So will das Weinheimer Rathaus gegen die Kita-Krise vorgehen
Fehlende Erzieher machen Kommunen landauf und landab zu schaffen. Das Weinheimer Bildungsamt hat nun einen Plan ausgetüffelt.
Unter einer Personaldecke, die auf Kante genäht ist, friert es sich leicht. Und so machen krankheitsbedingte Ausfälle den Kindertageseinrichtungen schon seit einer Weile zu schaffen – auch den städtischen. Wo dieselbe Last auf weniger Schultern ruht, bricht gerne einmal weiteres Personal weg und sucht woanders nach besseren Rahmenbedingungen. Das Weinheimer Rathaus arbeitet an einem Plan, um seine Mitarbeiter, auch außerhalb der Kita-Landschaft, zu halten und neue Kräfte zu gewinnen. Dafür holte es sich professionelle Hilfe zweier Unternehmensberaterinnen ins Boot.
Wie ist die Personalsituation in den Kitas?
Andreas Haller vom Bildungsamt erklärt, dass es gelungen ist, nahezu alle der rund hundert Stellen an den zehn städtischen Kitas zu besetzen. Jedoch machen Krankenstände und die gestiegenen Anforderungen an Erzieherinnen den Kitas zu schaffen. Anforderungen, die der baden-württembergische Betreuungsschlüssel nicht mehr zeitgemäß abbilde – er wurde seit mindestens 20 Jahren nicht mehr angepasst. Der Schlüssel schreibt beispielsweise für eine Kita-Gruppe von 20 Sprösslingen in der Ganztagesbetreuung 2,25 Mitarbeiter vor, damit eine Betreuung überhaupt stattfinden kann.
Amtsleiterin Carmen Harmand weist jedoch darauf hin, dass Kitas nicht als reine Betreuungseinrichtungen verstanden werden dürfen. Die Bildung dürfe nicht zu kurz kommen. Unternehmensberaterin Tanja Reuther sieht den Fachkräftemangel noch nicht mit voller Wucht zuschlagen. Sie schickt aber gleich voraus: „Es wird noch schlimmer werden.“
Die Krankenstände – wie schlagen sie zu Buche?
Petra Berkowitz, städtische Personalchefin, berichtet von vielen Langzeiterkrankten. Diese müssen oftmals schrittweise über ein Betriebliches Eingliederungsmanagement in die Einrichtungen reintegriert werden. Andreas Haller ergänzt, dass es sich hierbei nicht zwingend nur um Fälle von Burnout, sondern auch um körperliche Erkrankungen handelt.

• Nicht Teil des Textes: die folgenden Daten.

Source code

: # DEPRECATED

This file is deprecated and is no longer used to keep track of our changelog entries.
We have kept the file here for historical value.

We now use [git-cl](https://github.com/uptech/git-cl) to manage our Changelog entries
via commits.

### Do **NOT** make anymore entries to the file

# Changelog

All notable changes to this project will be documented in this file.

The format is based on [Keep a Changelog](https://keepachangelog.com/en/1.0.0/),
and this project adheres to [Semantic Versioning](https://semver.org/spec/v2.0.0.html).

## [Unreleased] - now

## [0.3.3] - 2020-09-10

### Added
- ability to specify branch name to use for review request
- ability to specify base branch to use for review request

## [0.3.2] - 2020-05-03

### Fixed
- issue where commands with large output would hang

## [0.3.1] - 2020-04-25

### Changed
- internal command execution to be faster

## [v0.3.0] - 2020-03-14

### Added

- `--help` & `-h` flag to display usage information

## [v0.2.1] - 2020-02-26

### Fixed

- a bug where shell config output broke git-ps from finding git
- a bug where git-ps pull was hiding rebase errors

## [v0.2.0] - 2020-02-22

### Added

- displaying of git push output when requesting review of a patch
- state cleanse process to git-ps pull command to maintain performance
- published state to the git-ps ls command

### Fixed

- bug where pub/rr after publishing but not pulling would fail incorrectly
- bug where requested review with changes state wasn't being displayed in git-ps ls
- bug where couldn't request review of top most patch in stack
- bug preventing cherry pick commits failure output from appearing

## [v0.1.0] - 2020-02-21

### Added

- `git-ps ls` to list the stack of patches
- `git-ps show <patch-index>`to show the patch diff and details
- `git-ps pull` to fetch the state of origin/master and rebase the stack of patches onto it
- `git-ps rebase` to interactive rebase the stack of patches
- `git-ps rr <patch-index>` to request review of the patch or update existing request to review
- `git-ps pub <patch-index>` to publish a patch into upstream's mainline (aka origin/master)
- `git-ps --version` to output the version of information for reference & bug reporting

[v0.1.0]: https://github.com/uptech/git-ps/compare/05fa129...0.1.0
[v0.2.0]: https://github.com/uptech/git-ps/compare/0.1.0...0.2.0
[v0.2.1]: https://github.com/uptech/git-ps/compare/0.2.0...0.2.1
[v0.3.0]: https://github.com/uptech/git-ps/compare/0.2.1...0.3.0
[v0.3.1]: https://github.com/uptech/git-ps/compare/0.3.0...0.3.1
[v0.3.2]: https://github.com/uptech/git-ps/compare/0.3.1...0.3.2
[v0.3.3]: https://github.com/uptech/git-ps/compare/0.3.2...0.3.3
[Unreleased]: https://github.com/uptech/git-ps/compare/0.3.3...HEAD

Die Arbeit mit Kindern ist durchaus physisch anstrengend. Hinzu kommen häufiger grippale Erkrankungen, die in Kindergärten sowieso immer Thema sind. Unternehmensberaterin Tanja Reuther war in den Einrichtungen und hat mit Erzieherinnen über ihre größten Unmutsfaktoren gesprochen. Der Umgang mit krankheitsbedingten Ausfällen war dabei an erster Stelle.
Wie geht das Rathaus also künftig mit Personalausfällen um?
Ein Springerpool mit Kräften aus allen Kitas unter städtischer Trägerschaft soll ausgeweitet werden. Dabei handelt es sich um ein Team von Erziehern, das flexibel dort aushelfen kann, wo Not am Mann ist. Für eine Ausweitung braucht es aber Gelder und Stellen, betont Bildungsamtsleiterin Harmand. Hierfür wolle das Amt noch auf den Gemeinderat zugehen.
Gibt es andere Wege, die Kitas personell besser aufzustellen?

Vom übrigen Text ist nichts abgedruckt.